Sealing Bathroom Grout: Using a Penetrating Sealer

Penetrating sealers, although they may feel like a bit of a hit to your wallet, are worth the extra few dollars in the long run. These sealers actually soak into the grout’s microscopic pores, reducing the grout’s ability to absorb foreign compounds that could potentially stain the grout surface.

A penetrating sealer is able to do this because it is typically composed of latex or silicone solids which are suspended in a base of water or mineral spirits. After application, the base evaporates and thus leaves the solid latex or silicone inside of the grout.

Ensure that you choose a high-quality penetrating sealer, especially for use inside the bathroom. It should be noted that penetrating sealers that are non-pigmented will not produce a gloss on the surface of your grout, but it can darken the natural color of the grout you’ve applied.

However, after all penetrating sealer dries, it should cause the grout to appear normal until it comes in contact with water – after which the water will bead on the grout, making the grout area appear almost waxy.

Sealing Bathroom Grout: Using a Membrane Forming Sealer

Membrane forming sealers are designed primarily to resist water, though they are often manufactured for the purpose of changing the original color of the bathroom grout. They tend to then be used as grout colorants, since they have these added pigments.

In areas like the bathroom where there is a lot of moisture, using a membrane forming sealer will not prevent water from seeping underneath the tiles or grout – and with a membrane sealer overtop the grout, there is no way for the water to evaporate and let the grout dry out again.
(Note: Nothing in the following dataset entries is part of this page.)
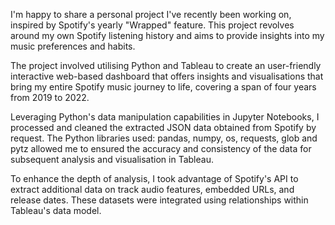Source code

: I'm happy to share a personal project I've recently been working on, inspired by Spotify's yearly "Wrapped" feature. This project revolves around my own Spotify listening history and aims to provide insights into my music preferences and habits.

The project involved utilising Python and Tableau to create an user-friendly interactive web-based dashboard that offers insights and visualisations that bring my entire Spotify music journey to life, covering a span of four years from 2019 to 2022.

Leveraging Python's data manipulation capabilities in Jupyter Notebooks, I processed and cleaned the extracted JSON data obtained from Spotify by request. The Python libraries used: pandas, numpy, os, requests, glob and pytz allowed me to ensured the accuracy and consistency of the data for subsequent analysis and visualisation in Tableau.

To enhance the depth of analysis, I took advantage of Spotify's API to extract additional data on track audio features, embedded URLs, and release dates. These datasets were integrated using relationships within Tableau's data model.

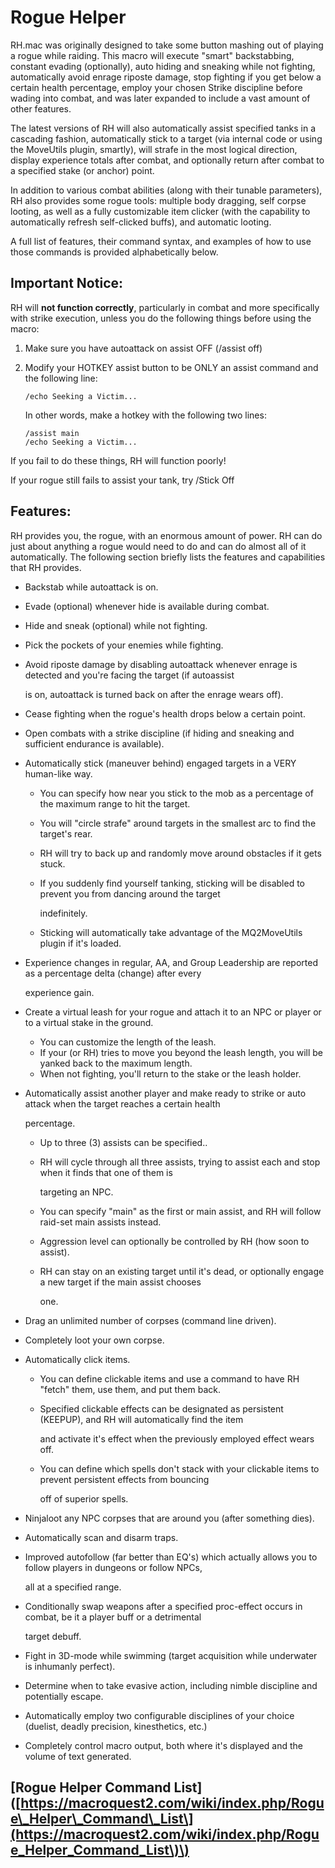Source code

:# Rogue Helper

RH.mac was originally designed to take some button mashing out of playing a rogue while raiding. This macro will execute "smart" backstabbing, constant evading \(optionally\), auto hiding and sneaking while not fighting, automatically avoid enrage riposte damage, stop fighting if you get below a certain health percentage, employ your chosen Strike discipline before wading into combat, and was later expanded to include a vast amount of other features.

The latest versions of RH will also automatically assist specified tanks in a cascading fashion, automatically stick to a target \(via internal code or using the MoveUtils plugin, smartly\), will strafe in the most logical direction, display experience totals after combat, and optionally return after combat to a specified stake \(or anchor\) point.

In addition to various combat abilities \(along with their tunable parameters\), RH also provides some rogue tools: multiple body dragging, self corpse looting, as well as a fully customizable item clicker \(with the capability to automatically refresh self-clicked buffs\), and automatic looting.

A full list of features, their command syntax, and examples of how to use those commands is provided alphabetically below.

## Important Notice:

RH will **not function correctly**, particularly in combat and more specifically with strike execution, unless you do the following things before using the macro:

1. Make sure you have autoattack on assist OFF \(/assist off\)
2. Modify your HOTKEY assist button to be ONLY an assist command and the following line:

   `/echo Seeking a Victim...`

   In other words, make a hotkey with the following two lines:

   `/assist main`  
   `/echo Seeking a Victim...`

If you fail to do these things, RH will function poorly!

If your rogue still fails to assist your tank, try /Stick Off

## Features:

RH provides you, the rogue, with an enormous amount of power. RH can do just about anything a rogue would need to do and can do almost all of it automatically. The following section briefly lists the features and capabilities that RH provides.

* Backstab while autoattack is on.
* Evade \(optional\) whenever hide is available during combat.
* Hide and sneak \(optional\) while not fighting.
* Pick the pockets of your enemies while fighting.
* Avoid riposte damage by disabling autoattack whenever enrage is detected and you're facing the target \(if autoassist

  is on, autoattack is turned back on after the enrage wears off\).

* Cease fighting when the rogue's health drops below a certain point.
* Open combats with a strike discipline \(if hiding and sneaking and sufficient endurance is available\).
* Automatically stick \(maneuver behind\) engaged targets in a VERY human-like way.
  * You can specify how near you stick to the mob as a percentage of the maximum range to hit the target.
  * You will "circle strafe" around targets in the smallest arc to find the target's rear.
  * RH will try to back up and randomly move around obstacles if it gets stuck.
  * If you suddenly find yourself tanking, sticking will be disabled to prevent you from dancing around the target

    indefinitely.

  * Sticking will automatically take advantage of the MQ2MoveUtils plugin if it's loaded.
* Experience changes in regular, AA, and Group Leadership are reported as a percentage delta \(change\) after every

  experience gain.

* Create a virtual leash for your rogue and attach it to an NPC or player or to a virtual stake in the ground.
  * You can customize the length of the leash.
  * If your \(or RH\) tries to move you beyond the leash length, you will be yanked back to the maximum length.
  * When not fighting, you'll return to the stake or the leash holder.
* Automatically assist another player and make ready to strike or auto attack when the target reaches a certain health

  percentage.

  * Up to three \(3\) assists can be specified..
  * RH will cycle through all three assists, trying to assist each and stop when it finds that one of them is

    targeting an NPC.

  * You can specify "main" as the first or main assist, and RH will follow raid-set main assists instead.
  * Aggression level can optionally be controlled by RH \(how soon to assist\).
  * RH can stay on an existing target until it's dead, or optionally engage a new target if the main assist chooses

    one.

* Drag an unlimited number of corpses \(command line driven\).
* Completely loot your own corpse.
* Automatically click items.
  * You can define clickable items and use a command to have RH "fetch" them, use them, and put them back.
  * Specified clickable effects can be designated as persistent \(KEEPUP\), and RH will automatically find the item

    and activate it's effect when the previously employed effect wears off.

  * You can define which spells don't stack with your clickable items to prevent persistent effects from bouncing

    off of superior spells.
* Ninjaloot any NPC corpses that are around you \(after something dies\).
* Automatically scan and disarm traps.
* Improved autofollow \(far better than EQ's\) which actually allows you to follow players in dungeons or follow NPCs,

  all at a specified range.

* Conditionally swap weapons after a specified proc-effect occurs in combat, be it a player buff or a detrimental

  target debuff.

* Fight in 3D-mode while swimming \(target acquisition while underwater is inhumanly perfect\).
* Determine when to take evasive action, including nimble discipline and potentially escape.
* Automatically employ two configurable disciplines of your choice \(duelist, deadly precision, kinesthetics, etc.\)
* Completely control macro output, both where it's displayed and the volume of text generated.

## \[Rogue Helper Command List\]\([https://macroquest2.com/wiki/index.php/Rogue\_Helper\_Command\_List\](https://macroquest2.com/wiki/index.php/Rogue_Helper_Command_List\)\)

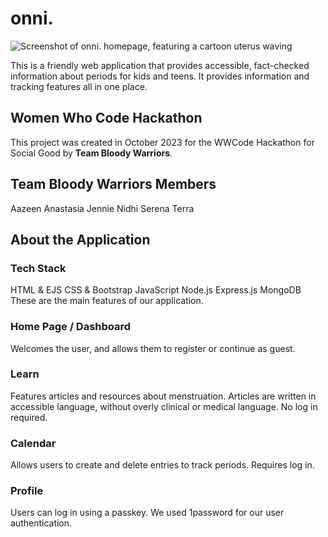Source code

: # onni.
![Screenshot of onni. homepage, featuring a cartoon uterus waving](https://myoctocat.com/assets/images/base-octocat.svg)

This is a friendly web application that provides accessible, fact-checked information about periods for kids and teens. It provides information and tracking features all in one place.

## Women Who Code Hackathon 
This project was created in October 2023 for the WWCode Hackathon for Social Good by **Team Bloody Warriors**.

## Team **Bloody Warriors** Members
Aazeen
Anastasia
Jennie
Nidhi
Serena
Terra

## About the Application
### Tech Stack
HTML & EJS
CSS & Bootstrap
JavaScript
Node.js
Express.js
MongoDB
These are the main features of our application.
### Home Page / Dashboard
Welcomes the user, and allows them to register or continue as guest.
### Learn
Features articles and resources about menstruation. Articles are written in accessible language, without overly clinical or medical language. No log in required.
### Calendar
Allows users to create and delete entries to track periods. Requires log in.
### Profile
Users can log in using a passkey. We used 1password for our user authentication.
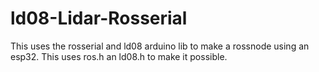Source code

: # ld08-Lidar-Rosserial
This uses the rosserial and ld08 arduino lib to make a rossnode using an esp32. This uses ros.h an ld08.h to make it possible.

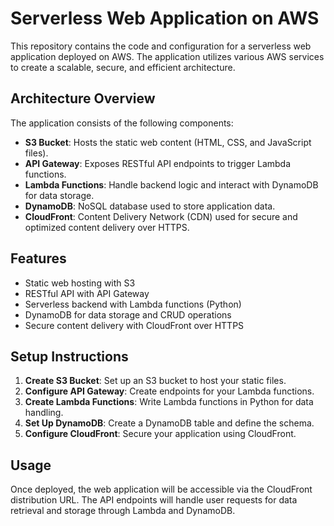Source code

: # Serverless Web Application on AWS

This repository contains the code and configuration for a serverless web application deployed on AWS. The application utilizes various AWS services to create a scalable, secure, and efficient architecture.

## Architecture Overview

The application consists of the following components:

- **S3 Bucket**: Hosts the static web content (HTML, CSS, and JavaScript files).
- **API Gateway**: Exposes RESTful API endpoints to trigger Lambda functions.
- **Lambda Functions**: Handle backend logic and interact with DynamoDB for data storage.
- **DynamoDB**: NoSQL database used to store application data.
- **CloudFront**: Content Delivery Network (CDN) used for secure and optimized content delivery over HTTPS.

## Features

- Static web hosting with S3
- RESTful API with API Gateway
- Serverless backend with Lambda functions (Python)
- DynamoDB for data storage and CRUD operations
- Secure content delivery with CloudFront over HTTPS

## Setup Instructions

1. **Create S3 Bucket**: Set up an S3 bucket to host your static files.
2. **Configure API Gateway**: Create endpoints for your Lambda functions.
3. **Create Lambda Functions**: Write Lambda functions in Python for data handling.
4. **Set Up DynamoDB**: Create a DynamoDB table and define the schema.
5. **Configure CloudFront**: Secure your application using CloudFront.

## Usage

Once deployed, the web application will be accessible via the CloudFront distribution URL. The API endpoints will handle user requests for data retrieval and storage through Lambda and DynamoDB.
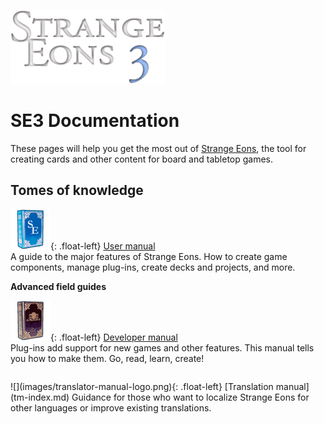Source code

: ![Strange Eons 3](images/se3-header.png)



# SE3 Documentation

These pages will help you get the most out of [Strange Eons](cgjennings.ca/eons/), the tool for creating cards and other content for board and tabletop games.

## Tomes of knowledge

![](images/user-manual-logo.png){: .float-left} [User manual](um-index.md)  
A guide to the major features of Strange Eons. How to create game components, manage plug-ins, create decks and projects, and more.

**Advanced field guides**

![](images/developer-manual-logo.png){: .float-left} [Developer manual](dm-index.md)  
Plug-ins add support for new games and other features. This manual tells you how to make them. Go, read, learn, create!
<div style="height:1em"></div>
![](images/translator-manual-logo.png){: .float-left} [Translation manual](tm-index.md)  
Guidance for those who want to localize Strange Eons for other languages or improve existing translations.
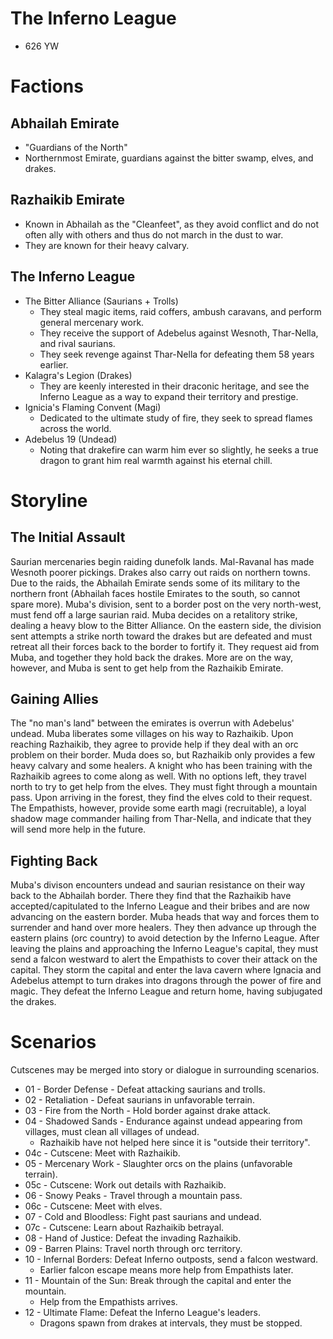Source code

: # The Inferno League
* 626 YW

# Factions
## Abhailah Emirate
* "Guardians of the North"
* Northernmost Emirate, guardians against the bitter swamp, elves, and drakes.

## Razhaikib Emirate
* Known in Abhailah as the "Cleanfeet", as they avoid conflict and do not often ally with others and thus do not march in the dust to war.
* They are known for their heavy calvary.

## The Inferno League
* The Bitter Alliance (Saurians + Trolls)
  * They steal magic items, raid coffers, ambush caravans, and perform general mercenary work.
  * They receive the support of Adebelus against Wesnoth, Thar-Nella, and rival saurians.
  * They seek revenge against Thar-Nella for defeating them 58 years earlier.
* Kalagra's Legion (Drakes)
  * They are keenly interested in their draconic heritage, and see the Inferno League as a way to expand their territory and prestige.
* Ignicia's Flaming Convent (Magi)
  * Dedicated to the ultimate study of fire, they seek to spread flames across the world.
* Adebelus 19 (Undead)
  * Noting that drakefire can warm him ever so slightly, he seeks a true dragon to grant him real warmth against his eternal chill.

# Storyline
## The Initial Assault
Saurian mercenaries begin raiding dunefolk lands. Mal-Ravanal has made Wesnoth poorer pickings. Drakes also carry out raids on northern towns.
Due to the raids, the Abhailah Emirate sends some of its military to the northern front (Abhailah faces hostile Emirates to the south, so cannot spare more).
Muba's division, sent to a border post on the very north-west, must fend off a large saurian raid. Muba decides on a retalitory strike, dealing a heavy blow to the Bitter Alliance.
On the eastern side, the division sent attempts a strike north toward the drakes but are defeated and must retreat all their forces back to the border to fortify it. They request aid from Muba, and together they hold back the drakes. More are on the way, however, and Muba is sent to get help from the Razhaikib Emirate.

## Gaining Allies
The "no man's land" between the emirates is overrun with Adebelus' undead. Muba liberates some villages on his way to Razhaikib.
Upon reaching Razhaikib, they agree to provide help if they deal with an orc problem on their border. Muda does so, but Razhaikib only provides a few heavy calvary and some healers. A knight who has been training with the Razhaikib agrees to come along as well.
With no options left, they travel north to try to get help from the elves. They must fight through a mountain pass.
Upon arriving in the forest, they find the elves cold to their request. The Empathists, however, provide some earth magi (recruitable), a loyal shadow mage commander hailing from Thar-Nella, and indicate that they will send more help in the future.

## Fighting Back
Muba's divison encounters undead and saurian resistance on their way back to the Abhailah border. There they find that the Razhaikib have accepted/capitulated to the Inferno League and their bribes and are now advancing on the eastern border. Muba heads that way and forces them to surrender and hand over more healers.
They then advance up through the eastern plains (orc country) to avoid detection by the Inferno League.
After leaving the plains and approaching the Inferno League's capital, they must send a falcon westward to alert the Empathists to cover their attack on the capital.
They storm the capital and enter the lava cavern where Ignacia and Adebelus attempt to turn drakes into dragons through the power of fire and magic. They defeat the Inferno League and return home, having subjugated the drakes.

# Scenarios
Cutscenes may be merged into story or dialogue in surrounding scenarios.

* 01 - Border Defense - Defeat attacking saurians and trolls.
* 02 - Retaliation - Defeat saurians in unfavorable terrain.
* 03 - Fire from the North - Hold border against drake attack.
* 04 - Shadowed Sands - Endurance against undead appearing from villages, must clean all villages of undead.
  * Razhaikib have not helped here since it is "outside their territory".
* 04c - Cutscene: Meet with Razhaikib.
* 05 - Mercenary Work - Slaughter orcs on the plains (unfavorable terrain).
* 05c - Cutscene: Work out details with Razhaikib.
* 06 - Snowy Peaks - Travel through a mountain pass.
* 06c - Cutscene: Meet with elves.
* 07 - Cold and Bloodless: Fight past saurians and undead.
* 07c - Cutscene: Learn about Razhaikib betrayal.
* 08 - Hand of Justice: Defeat the invading Razhaikib.
* 09 - Barren Plains: Travel north through orc territory.
* 10 - Infernal Borders: Defeat Inferno outposts, send a falcon westward.
  * Earlier falcon escape means more help from Empathists later.
* 11 - Mountain of the Sun: Break through the capital and enter the mountain.
  * Help from the Empathists arrives.
* 12 - Ultimate Flame: Defeat the Inferno League's leaders.
  * Dragons spawn from drakes at intervals, they must be stopped.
This extended exposure to moisture, of course, is what causes mold, mildew, and wall rot. In addition, membrane forming sealers should not be used with glazed tiles, as they will only adhere to unglazed surfaces, forming a glossy membrane on the surface of the grout.

When it comes to bathrooms, it is very rare to not use glazed tiles, since they’re much easier to clean. Thus, best to avoid membrane forming sealers when sealing grout in the bathroom – save it for use on floors only

When You’re Ready to Seal

There are a few rules to adhere to when it finally comes time to seal your bathroom grout. First, read the manufacturer’s instructions very carefully – each product will often have very different instructions, and making assumptions about how to use the sealer will likely just end up in more work for you, whether it means re-grouting or even re-tiling your bathroom walls.

Secondly, if you do get sealer on your bathroom tiles, wipe it off before it dries. Excess penetrating sealer, if allowed to dry on tiles, will form a haze on your tiles that is nearly impossible to get rid of. Sealer also dries very quickly, so have a rag on hand to remove any spots immediately.